“These are the brand new good old days/ My used to was got stuck in yesterday/ It’s never more now than it is today,” sings guitarist Vince Herman on the title track from Leftover Salmon’s eighth studio album. “Brand New Good Old Days,” is a song so infectious it immediately lodges itself at home on repeat in the gray area between your ears. In his trademark wordplay way, Herman provides a perfect summation of where Leftover Salmon is thirty years into their career; a band who is continually looking forward while, without forgetting their lengthy past, but who most importantly remind us to follow their sage advice to always live in the moment.
Thirty years on the bluegrass band who first added drums to the mix can still continue to find ways to confound. On Brand New Good Old Days it is with an album opening cover of Soundgarden’s grunge-anthem “Black Hole Sun.” A song if you didn’t know better sounds like it was born from Leftover Salmon’s DNA with drummer Alwyn Robinson’s stuttering drum lick, and Drew Emmitt’s signature slide-mandolin that builds to an explosive crescendo paving the way.

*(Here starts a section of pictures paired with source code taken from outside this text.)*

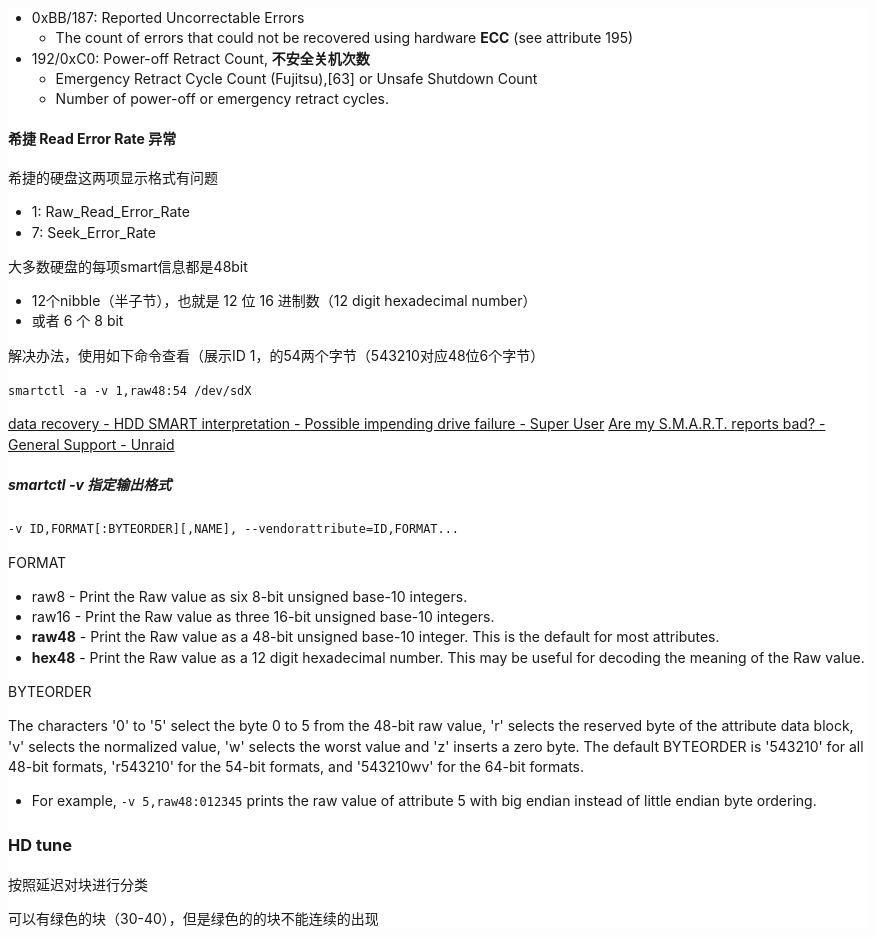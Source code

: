 - 0xBB/187: Reported Uncorrectable Errors
  - The count of errors that could not be recovered using hardware **ECC** (see attribute 195)
- 192/0xC0: Power-off Retract Count, **不安全关机次数**
  - Emergency Retract Cycle Count (Fujitsu),[63] or Unsafe Shutdown Count
  - Number of power-off or emergency retract cycles.

#### 希捷 Read Error Rate 异常

希捷的硬盘这两项显示格式有问题

- 1: Raw_Read_Error_Rate
- 7: Seek_Error_Rate

大多数硬盘的每项smart信息都是48bit

- 12个nibble（半子节），也就是 12 位 16 进制数（12 digit hexadecimal number）
- 或者 6 个 8 bit

解决办法，使用如下命令查看（展示ID 1，的54两个字节（543210对应48位6个字节）

```
smartctl -a -v 1,raw48:54 /dev/sdX
```

[data recovery - HDD SMART interpretation - Possible impending drive failure - Super User](https://superuser.com/questions/1377466/hdd-smart-interpretation-possible-impending-drive-failure/)
[Are my S.M.A.R.T. reports bad? - General Support - Unraid](https://forums.unraid.net/topic/86337-are-my-smart-reports-bad/#comment-800888)

##### smartctl -v 指定输出格式

`-v ID,FORMAT[:BYTEORDER][,NAME], --vendorattribute=ID,FORMAT...`

FORMAT

- raw8 - Print the Raw value as six 8-bit unsigned base-10 integers.
- raw16 - Print the Raw value as three 16-bit unsigned base-10 integers.  
- **raw48** - Print the Raw value as a 48-bit unsigned base-10 integer.  This is the default for most attributes.
- **hex48** - Print the Raw value as a 12 digit hexadecimal number.  This may be useful for decoding the meaning of the Raw value.

BYTEORDER

The characters '0' to '5' select the byte 0 to 5 from the 48-bit raw value, 'r' selects the reserved byte of the attribute data block, 'v' selects the normalized value, 'w' selects  the  worst  value and 'z' inserts a zero byte.  The default BYTEORDER is '543210' for all 48-bit formats, 'r543210' for the 54-bit formats, and '543210wv' for the 64-bit formats.

- For example, `-v 5,raw48:012345` prints the raw value of attribute 5 with big endian instead of little endian byte ordering.


### HD tune

按照延迟对块进行分类

可以有绿色的块（30-40），但是绿色的的块不能连续的出现
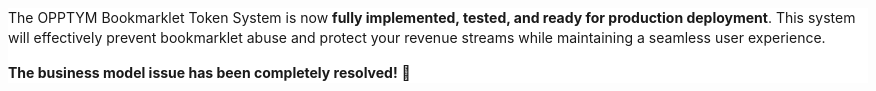 The OPPTYM Bookmarklet Token System is now **fully implemented, tested, and ready for production deployment**. This system will effectively prevent bookmarklet abuse and protect your revenue streams while maintaining a seamless user experience.

**The business model issue has been completely resolved!** 🎉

Brand New Good Old Days marks an evolution in maturity for Leftover Salmon. Those elements that have longed defined them are still present, unmatched energy, Emmitt’s easily identifiable mandolin, Herman’s unmistakable voice leading the charge, powered along by an inventive banjo and a rhythm section born from a jazz planet, but at home in Leftover Salmon’s bluegrass-rooted mission.
Leftover Salmon has seen plenty of tragedy and turmoil in their long career, and Brand New Good Old Days finds them aging gracefully as they look back with a wizened, contemplative eye at all they have been through. Drummer Robinson’s “Sunday” is a slow-simmering mediation, while Emmitt’s “Waterfront,” is a wistful goodbye. This prevailing mood of introspective reflection is most notable on bassist Greg Garrison’s “Left Unsung,” a look at life lost too soon, as Garrison sings of his childhood friend Jeff Austin, “Might have been ’86/ Both of us kids near the city/ Midwest, flatlands, suburbia felt like such a pity/ I was jazz band, you were theater class/ How were we to know it would end in such a mess.”

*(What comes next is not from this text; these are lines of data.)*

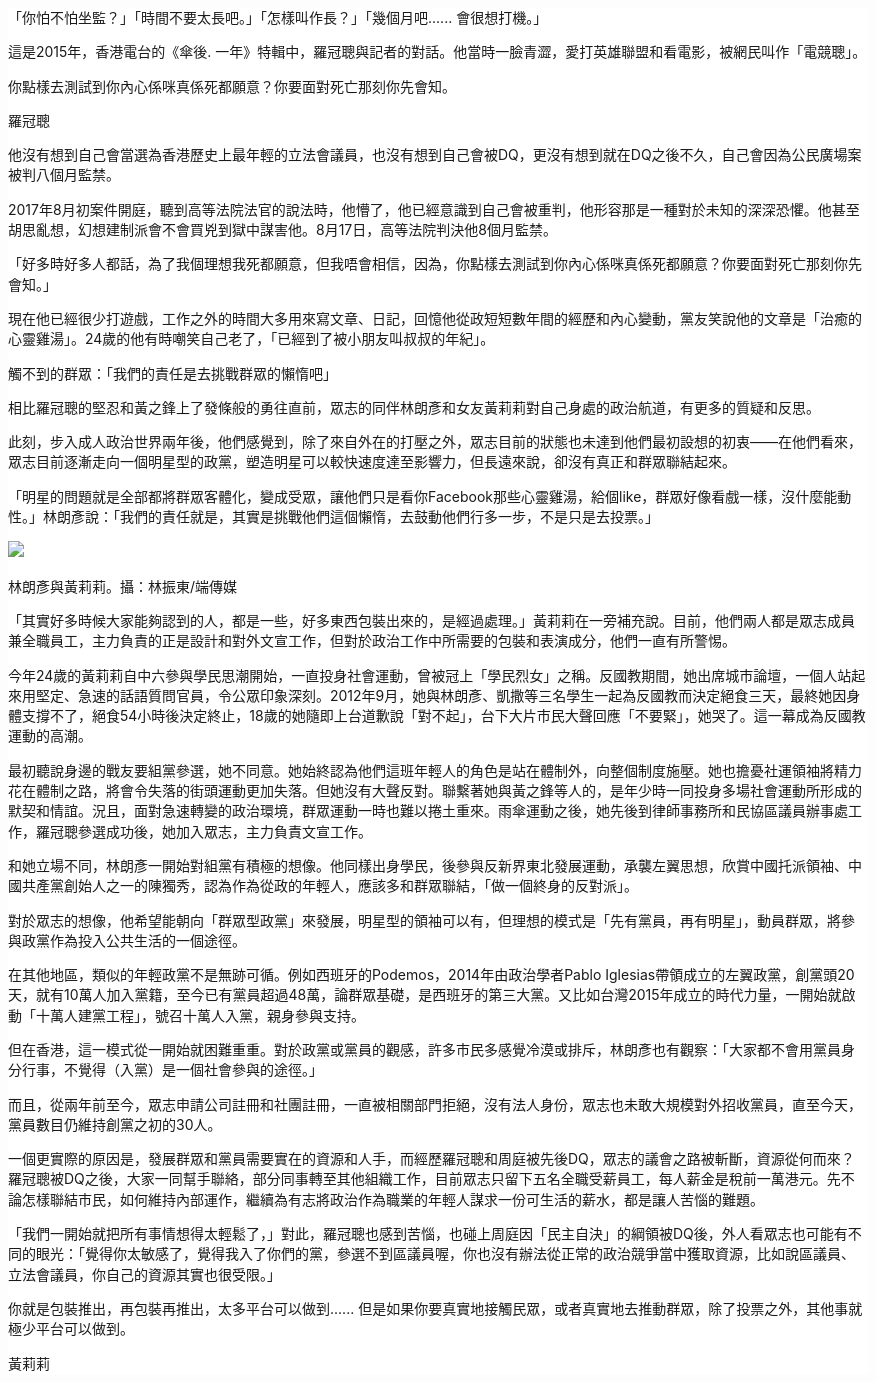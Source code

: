 「你怕不怕坐監？」「時間不要太長吧。」「怎樣叫作長？」「幾個月吧...... 會很想打機。」

這是2015年，香港電台的《傘後. 一年》特輯中，羅冠聰與記者的對話。他當時一臉青澀，愛打英雄聯盟和看電影，被網民叫作「電競聰」。

你點樣去測試到你內心係咪真係死都願意？你要面對死亡那刻你先會知。

羅冠聰

他沒有想到自己會當選為香港歷史上最年輕的立法會議員，也沒有想到自己會被DQ，更沒有想到就在DQ之後不久，自己會因為公民廣場案被判八個月監禁。

2017年8月初案件開庭，聽到高等法院法官的說法時，他懵了，他已經意識到自己會被重判，他形容那是一種對於未知的深深恐懼。他甚至胡思亂想，幻想建制派會不會買兇到獄中謀害他。8月17日，高等法院判決他8個月監禁。

「好多時好多人都話，為了我個理想我死都願意，但我唔會相信，因為，你點樣去測試到你內心係咪真係死都願意？你要面對死亡那刻你先會知。」

現在他已經很少打遊戲，工作之外的時間大多用來寫文章、日記，回憶他從政短短數年間的經歷和內心變動，黨友笑說他的文章是「治癒的心靈雞湯」。24歲的他有時嘲笑自己老了，「已經到了被小朋友叫叔叔的年紀」。

觸不到的群眾：「我們的責任是去挑戰群眾的懶惰吧」

相比羅冠聰的堅忍和黃之鋒上了發條般的勇往直前，眾志的同伴林朗彥和女友黃莉莉對自己身處的政治航道，有更多的質疑和反思。

此刻，步入成人政治世界兩年後，他們感覺到，除了來自外在的打壓之外，眾志目前的狀態也未達到他們最初設想的初衷——在他們看來，眾志目前逐漸走向一個明星型的政黨，塑造明星可以較快速度達至影響力，但長遠來說，卻沒有真正和群眾聯結起來。

「明星的問題就是全部都將群眾客體化，變成受眾，讓他們只是看你Facebook那些心靈雞湯，給個like，群眾好像看戲一樣，沒什麼能動性。」林朗彥說：「我們的責任就是，其實是挑戰他們這個懶惰，去鼓動他們行多一步，不是只是去投票。」

![](https://images.weserv.nl/?url=https%3A//d32kak7w9u5ewj.cloudfront.net/media/image/2018/02/52bcb8cabcf449bb95a57266e5d07d0a.jpg%3FimageView2/1/w/1080/h/862/format/jpg)

林朗彥與黃莉莉。攝：林振東/端傳媒

「其實好多時候大家能夠認到的人，都是一些，好多東西包裝出來的，是經過處理。」黃莉莉在一旁補充說。目前，他們兩人都是眾志成員兼全職員工，主力負責的正是設計和對外文宣工作，但對於政治工作中所需要的包裝和表演成分，他們一直有所警惕。

今年24歲的黃莉莉自中六參與學民思潮開始，一直投身社會運動，曾被冠上「學民烈女」之稱。反國教期間，她出席城市論壇，一個人站起來用堅定、急速的話語質問官員，令公眾印象深刻。2012年9月，她與林朗彥、凱撒等三名學生一起為反國教而決定絕食三天，最終她因身體支撐不了，絕食54小時後決定終止，18歲的她隨即上台道歉說「對不起」，台下大片市民大聲回應「不要緊」，她哭了。這一幕成為反國教運動的高潮。

最初聽說身邊的戰友要組黨參選，她不同意。她始終認為他們這班年輕人的角色是站在體制外，向整個制度施壓。她也擔憂社運領袖將精力花在體制之路，將會令失落的街頭運動更加失落。但她沒有大聲反對。聯繫著她與黃之鋒等人的，是年少時一同投身多場社會運動所形成的默契和情誼。況且，面對急速轉變的政治環境，群眾運動一時也難以捲土重來。雨傘運動之後，她先後到律師事務所和民協區議員辦事處工作，羅冠聰參選成功後，她加入眾志，主力負責文宣工作。

和她立場不同，林朗彥一開始對組黨有積極的想像。他同樣出身學民，後參與反新界東北發展運動，承襲左翼思想，欣賞中國托派領袖、中國共產黨創始人之一的陳獨秀，認為作為從政的年輕人，應該多和群眾聯結，「做一個終身的反對派」。

對於眾志的想像，他希望能朝向「群眾型政黨」來發展，明星型的領袖可以有，但理想的模式是「先有黨員，再有明星」，動員群眾，將參與政黨作為投入公共生活的一個途徑。

在其他地區，類似的年輕政黨不是無跡可循。例如西班牙的Podemos，2014年由政治學者Pablo Iglesias帶領成立的左翼政黨，創黨頭20天，就有10萬人加入黨籍，至今已有黨員超過48萬，論群眾基礎，是西班牙的第三大黨。又比如台灣2015年成立的時代力量，一開始就啟動「十萬人建黨工程」，號召十萬人入黨，親身參與支持。

但在香港，這一模式從一開始就困難重重。對於政黨或黨員的觀感，許多市民多感覺冷漠或排斥，林朗彥也有觀察：「大家都不會用黨員身分行事，不覺得（入黨）是一個社會參與的途徑。」

而且，從兩年前至今，眾志申請公司註冊和社團註冊，一直被相關部門拒絕，沒有法人身份，眾志也未敢大規模對外招收黨員，直至今天，黨員數目仍維持創黨之初的30人。

一個更實際的原因是，發展群眾和黨員需要實在的資源和人手，而經歷羅冠聰和周庭被先後DQ，眾志的議會之路被斬斷，資源從何而來？羅冠聰被DQ之後，大家一同幫手聯絡，部分同事轉至其他組織工作，目前眾志只留下五名全職受薪員工，每人薪金是稅前一萬港元。先不論怎樣聯結市民，如何維持內部運作，繼續為有志將政治作為職業的年輕人謀求一份可生活的薪水，都是讓人苦惱的難題。

「我們一開始就把所有事情想得太輕鬆了，」對此，羅冠聰也感到苦惱，也碰上周庭因「民主自決」的綱領被DQ後，外人看眾志也可能有不同的眼光：「覺得你太敏感了，覺得我入了你們的黨，參選不到區議員喔，你也沒有辦法從正常的政治競爭當中獲取資源，比如說區議員、立法會議員，你自己的資源其實也很受限。」

你就是包裝推出，再包裝再推出，太多平台可以做到...... 但是如果你要真實地接觸民眾，或者真實地去推動群眾，除了投票之外，其他事就極少平台可以做到。

黃莉莉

Brand New Good Old Days is an album that is like a life-long friend, with a whiff of familiarity that is comforting and reminds of home, but is at the same time still capable of surprising you as only old friends can. And that is the uniqueness of Leftover Salmon that has defined them for thirty years, their ability to be all over the place and to be right here. Their ability to make you think and question and laugh and smile all at the same time. Brand New Good Old Days does all of that and only leaves you with one final question, “Do you feel more like it used to be now than it ever has been?”